I have once again arrived at a place where I am angry at yet another well meaning individual.
Maybe I am not so much angry at them as I am at what they represent in my life. All the years of well meaning people saying and doing incredibly hurtful things because they didn't understand, didn't know better or because they thought they did know better. You can usually see the concern, pity or look of "I've been there I get this". You can see that they want to fix things, want to share, and their intentions come from that place. However they are the Mary Crawford's of the world and as Edmund in Mansfield park sensibly says "She does not think evil but she speaks it". I frequently say that there are many occasions when people with good intentions end of being harbingers of bad things, more so than those that truly intend on doing so. And the problem is what to do with them? Ideally your are supposed to see the good intentions behind whatever they are saying, obviously ignore the advice but then what? What do adequate boundaries look like when you meet a Mary Crawford?
Boundaries are necessary and Mary Crawford's good intentions do not excuse them of responsibility for what they say. How you approach things depends on the type of Mary C you have encountered. How solid your relationship is with them will guide your decision in regards to how you communicate that you see the good intentions, but inform them that some of it caused hurt or is misguided. Be gentle but strong (Christina Enevoldsen words) when dealing with an Mary Crawford. They often have no idea that they have been insensitive, completely misunderstood, or missed some of the greater complexities of things.
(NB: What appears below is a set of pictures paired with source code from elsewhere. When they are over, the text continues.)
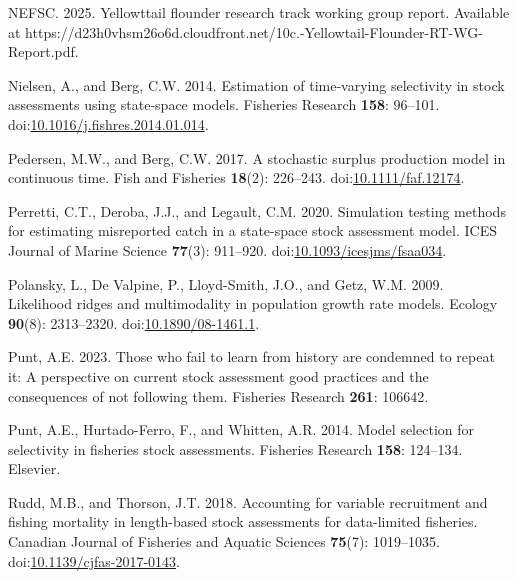\documentclass[
  12pt,
]{article}
\newlength{\cslhangindent}
\newlength{\cslentryspacingunit} %
\newenvironment{CSLReferences}[2] %
 {%
  \setlength{\parindent}{0pt}
  \ifodd #1
  \let\oldpar\par
  \def\par{\hangindent=\cslhangindent\oldpar}
  \fi
  \setlength{\parskip}{#2\cslentryspacingunit}
 }%
 {}
\begin{document}
\begin{CSLReferences}{1}{0}
\leavevmode{}%
NEFSC. 2025. Yellowttail flounder research track working group report.
{Available} at
https://d23h0vhsm26o6d.cloudfront.net/10c.-Yellowtail-Flounder-RT-WG-Report.pdf.

\leavevmode{}%
Nielsen, A., and Berg, C.W. 2014. Estimation of time-varying selectivity
in stock assessments using state-space models. Fisheries Research
\textbf{158}: 96--101.
doi:\href{https://doi.org/10.1016/j.fishres.2014.01.014}{10.1016/j.fishres.2014.01.014}.

\leavevmode{}%
Pedersen, M.W., and Berg, C.W. 2017. A stochastic surplus production
model in continuous time. Fish and Fisheries \textbf{18}(2): 226--243.
doi:\href{https://doi.org/10.1111/faf.12174}{10.1111/faf.12174}.

\leavevmode{}%
Perretti, C.T., Deroba, J.J., and Legault, C.M. 2020. Simulation testing
methods for estimating misreported catch in a state-space stock
assessment model. ICES Journal of Marine Science \textbf{77}(3):
911--920.
doi:\href{https://doi.org/10.1093/icesjms/fsaa034}{10.1093/icesjms/fsaa034}.

\leavevmode{}%
Polansky, L., De Valpine, P., Lloyd-Smith, J.O., and Getz, W.M. 2009.
Likelihood ridges and multimodality in population growth rate models.
Ecology \textbf{90}(8): 2313--2320.
doi:\href{https://doi.org/10.1890/08-1461.1}{10.1890/08-1461.1}.

\leavevmode{}%
Punt, A.E. 2023. Those who fail to learn from history are condemned to
repeat it: A perspective on current stock assessment good practices and
the consequences of not following them. Fisheries Research \textbf{261}:
106642.

\leavevmode{}%
Punt, A.E., Hurtado-Ferro, F., and Whitten, A.R. 2014. Model selection
for selectivity in fisheries stock assessments. Fisheries Research
\textbf{158}: 124--134. Elsevier.

\leavevmode{}%
Rudd, M.B., and Thorson, J.T. 2018. Accounting for variable recruitment
and fishing mortality in length-based stock assessments for data-limited
fisheries. Canadian Journal of Fisheries and Aquatic Sciences
\textbf{75}(7): 1019--1035.
doi:\href{https://doi.org/10.1139/cjfas-2017-0143}{10.1139/cjfas-2017-0143}.


\end{CSLReferences}
\end{document}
However it is not your job to educate them or to help change their general lack of awareness; if you have the time and energy to do so great! If not let them be on their way.
A Mary Crawford's advice is also often reflective of their own story. We are all guilty of this from time to time because we generally try to relate to others through our own experiences. However the difference is that a Mary Crawford is not conscious enough to share things without projecting herself onto you, which is different than a shared experience that serves for understanding or empathy. This projection also tends to be paired with a sense that their experiences have given them answers- the right answers. Somehow they always know best, but they are not drawing on anything outside of themselves. Mary Crawford in Mansfield park seemed to exist in her own world, and could not incorporate others differences or differences of feeling and thought into her understanding. This is especially true if the Mary C is going through their own difficulties in life, and their expressions to you will be especially influenced by this.
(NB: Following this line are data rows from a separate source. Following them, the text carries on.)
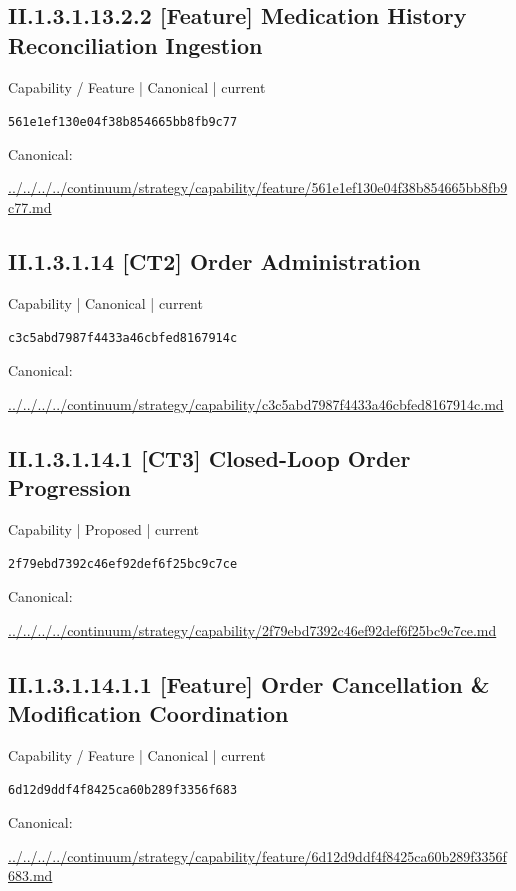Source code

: \documentclass[10pt,a4paper]{article}
\begin{document}
\subsection*{II.1.3.1.13.2.2 [Feature] Medication History Reconciliation Ingestion}
{\small Capability / Feature | Canonical | current}\par
\texttt{561e1ef130e04f38b854665bb8fb9c77}\par
Canonical: \par
{\footnotesize\url{../../../../continuum/strategy/capability/feature/561e1ef130e04f38b854665bb8fb9c77.md}}\par
\subsection*{II.1.3.1.14 [CT2] Order Administration}
{\small Capability | Canonical | current}\par
\texttt{c3c5abd7987f4433a46cbfed8167914c}\par
Canonical: \par
{\footnotesize\url{../../../../continuum/strategy/capability/c3c5abd7987f4433a46cbfed8167914c.md}}\par
\subsection*{II.1.3.1.14.1 [CT3] Closed-Loop Order Progression}
{\small Capability | Proposed | current}\par
\texttt{2f79ebd7392c46ef92def6f25bc9c7ce}\par
Canonical: \par
{\footnotesize\url{../../../../continuum/strategy/capability/2f79ebd7392c46ef92def6f25bc9c7ce.md}}\par
\subsection*{II.1.3.1.14.1.1 [Feature] Order Cancellation \& Modification Coordination}
{\small Capability / Feature | Canonical | current}\par
\texttt{6d12d9ddf4f8425ca60b289f3356f683}\par
Canonical: \par
{\footnotesize\url{../../../../continuum/strategy/capability/feature/6d12d9ddf4f8425ca60b289f3356f683.md}}\par
\end{document}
Can a Mary Crawford be a flying monkey? I think there is that potential if they were to meet a Narcissist, to be sucked in, turning their well intended advice towards the narcissists target.
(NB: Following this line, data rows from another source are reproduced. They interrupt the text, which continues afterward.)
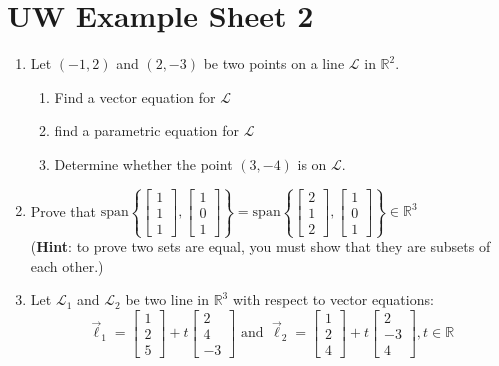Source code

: \documentclass{report}
\newcommand{\R}{{\mathbb{R}}}
\begin{document}
\chapter*{UW Example Sheet 2}
\begin{enumerate}
    \item Let $(-1, 2)$ and $(2, -3)$ be two points on a line $\mathcal{L}$ in $\R^2$.
    \begin{enumerate}
        \item Find a vector equation for $\mathcal{L}$
        \item find a parametric equation for $\mathcal{L}$
        \item Determine whether the point $(3, -4)$ is on $\mathcal{L}$.
    \end{enumerate}
    \item Prove that $\text{span} \left \{\begin{bmatrix} 1 \\ 1 \\ 1\end{bmatrix}, \begin{bmatrix} 1 \\ 0\\ 1\end{bmatrix}\right \} = \text{span} \left \{\begin{bmatrix} 2 \\ 1 \\ 2\end{bmatrix}, \begin{bmatrix} 1 \\ 0\\ 1\end{bmatrix}\right \} \in \R^3$\\
    (\textbf{Hint}: to prove two sets are equal, you must show that they are subsets of each other.)
    \item Let $\mathcal{L}_1$ and $\mathcal{L}_2$ be two line in $\R^3$ with respect to vector equations: 
    $$\vec{\ell}_1 = \begin{bmatrix} 1 \\ 2\\ 5\end{bmatrix} + t\begin{bmatrix} 2 \\ 4\\ -3\end{bmatrix} \text{ and } \vec{\ell}_2 = \begin{bmatrix} 1 \\ 2\\ 4\end{bmatrix} + t\begin{bmatrix} 2 \\ -3\\ 4\end{bmatrix}, t \in \R$$

\end{enumerate}
\end{document}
In situations in the past I have played the role of the nice girl (nice girl syndrome), and thought feeling angry at any Mary Crawford was petty because "they didn't mean it" and that I was just taking it too personally. But just because I understand where someone might be coming from does not mean that I let them walk all over me "unintentionally" like a door mat. I was brought up with the idea that it was my fault if I took something personally, and that when others behaved in a hurtful or bullying manner- to let it go because engaging them would only make it worse. But with bully's and Mary Crawford's who are not conscious of their behaviors (or even if they are) it may take a very firm "stop it" to get their attention. I have learned this with my family when Vaarsuvius went about on a smear campaign. Engaging them on certain points- fruitless. Telling other families members in simple statements that V does not speak for me- priceless. Simple statements that are clear and concise can be key- there is nothing extra to extrapolate from them so no fodder for a narcissists victim campaign.
No more nice girl! I get to say when someone has hurt my feelings or was perhaps not being thoughtful. It doesn't make me one dimensional- just angry . It makes me gentle and strong; and it makes it so I will not become a victim of well meaning persons ie. Mary Crawford.